Modulation of nuclear factor-kappa B activation by the endoplasmic reticulum stress sensor PERK to mediate estrogen-induced apoptosis in breast cancer cells

Stress responses are critical for estrogen (E(2))-induced apoptosis in E(2)-deprived breast cancer cells. Nuclear factor-kappa B (NF-κB) is an important therapeutic target to prevent stress responses in chronic inflammatory diseases including cancer. However, whether E(2) activates NF-κB to participate in stress-associated apoptosis in E(2)-deprived breast cancer cells is unknown. Here, we demonstrated that E(2) differentially modulates NF-κB activity according to treatment time. E(2) initially has significant potential to suppress NF-κB activation; it completely blocks tumor necrosis factor alpha (TNFα)-induced activation of NF-κB. We found that E(2) preferentially and constantly enhances the expression of the adipogenic transcription factor CCAAT/enhancer binding protein beta (C/EBPβ), which is responsible for the suppression of NF-κB activation by E(2) in MCF-7:5C cells.

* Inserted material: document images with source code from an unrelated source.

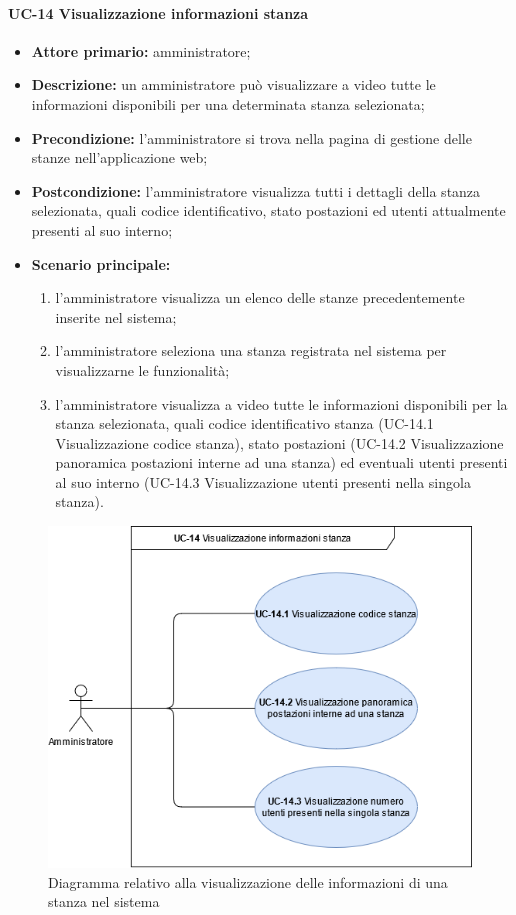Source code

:\paragraph{UC-14 Visualizzazione informazioni stanza}
\begin{itemize}
    \item \textbf{Attore primario:} amministratore;
    \item \textbf{Descrizione:} un amministratore pu\`{o} visualizzare a video tutte le informazioni disponibili per una determinata stanza selezionata;
    \item \textbf{Precondizione:} l'amministratore si trova nella pagina di gestione delle stanze nell'applicazione web;
    \item \textbf{Postcondizione:} l'amministratore visualizza tutti i dettagli della stanza selezionata, quali codice identificativo, stato postazioni ed utenti attualmente presenti al suo interno;
    \item \textbf{Scenario principale:}
    \begin{enumerate}
        \item l'amministratore visualizza un elenco delle stanze precedentemente inserite nel sistema;
        \item l'amministratore seleziona una stanza registrata nel sistema per visualizzarne le funzionalità;
        \item l'amministratore visualizza a video tutte le informazioni disponibili per la stanza selezionata, quali codice identificativo stanza (UC-14.1 Visualizzazione codice stanza), stato postazioni (UC-14.2 Visualizzazione panoramica postazioni interne ad una stanza) ed eventuali utenti presenti al suo interno (UC-14.3 Visualizzazione utenti presenti nella singola stanza).
    \end{enumerate}
\end{itemize}

\begin{figure}[H]
    \centering
      \includegraphics[scale=0.50]{src/CasiDUso/immagini/InformazioniStanza.png}
    \caption{Diagramma relativo alla visualizzazione delle informazioni di una stanza nel sistema}
\end{figure}

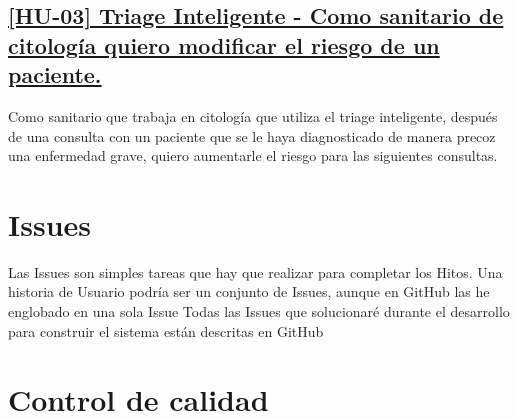 \subsection*{\href{https://github.com/RubenDelgadoPareja/TFG-Triage-Inteligente-Consulta-Medica/issues/5}{[HU-03] Triage Inteligente - Como sanitario de citología quiero modificar el riesgo de un paciente.}}
Como sanitario que trabaja en citología que utiliza el triage inteligente, después de una consulta con un paciente que se le haya diagnosticado de manera precoz una enfermedad grave,
quiero aumentarle el riesgo para las siguientes consultas.

\section{Issues}
Las Issues son simples tareas que hay que realizar para completar los Hitos.
Una historia de Usuario podría ser un conjunto de Issues, aunque en GitHub las he englobado en una sola Issue
Todas las Issues que solucionaré durante el desarrollo para construir el sistema están descritas en GitHub


\section{Control de calidad}

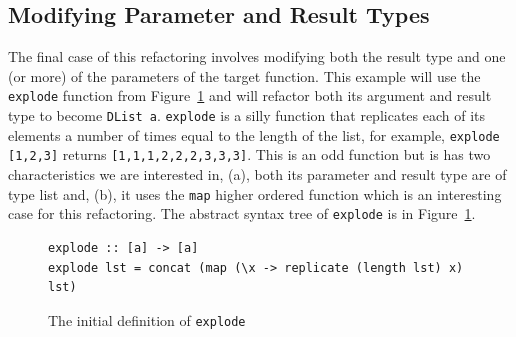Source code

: \subsection{Modifying Parameter and Result Types}

The final case of this refactoring involves modifying both the result type and one (or more) of the parameters of the target function. This example will use the \texttt{explode} function from Figure~\ref{explode} and will refactor both its argument and result type to become \texttt{DList a}. \texttt{explode} is a silly function that replicates each of its elements a number of times equal to the length of the list, for example, \texttt{explode [1,2,3]} returns \texttt{[1,1,1,2,2,2,3,3,3]}. This is an odd function but is has two characteristics we are interested in, (a), both its parameter and result type are of type list and, (b), it uses the \texttt{map} higher ordered function which is an interesting case for this refactoring. The abstract syntax tree of \texttt{explode} is in Figure~\ref{explode}.

\begin{figure}[t]
\begin{lstlisting}
explode :: [a] -> [a]
explode lst = concat (map (\x -> replicate (length lst) x) lst)
\end{lstlisting}
\caption{The initial definition of \texttt{explode}}
\label{explode}
\end{figure}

Interestingly, NF-κB p65 DNA-binding activity is increased when E(2) is administered for 48 h, leading to the induction of TNFα and associated apoptosis. Blocking the nuclear translocation of NF-κB can completely prevent the induction of TNFα and apoptosis induced by E(2). Further examination revealed that protein kinase RNA-like endoplasmic reticulum kinase (PERK), a stress sensor of unfolded protein response (UPR), plays an essential role in the late activation of NF-κB by E(2). This modulation between PERK and NF-κB is mainly mediated by a stress responsive transcription factor, transducer and activator of transcription 3 (STAT3), independently of the classic canonical IκBα signaling pathway. Thus, inhibition of PERK kinase activity completely blocks the DNA binding of both STAT3 and NF-κB, thereby preventing induction of NF-κB-dependent genes and E(2)-induced apoptosis. All of these findings suggest that PERK is a key regulator to convey stress signals from the endoplasmic reticulum to the nucleus and illustrate a crucial role for the novel PERK/STAT3/NF-κB/TNFα axis in E(2)-induced apoptosis in E(2)-deprived breast cancer cells.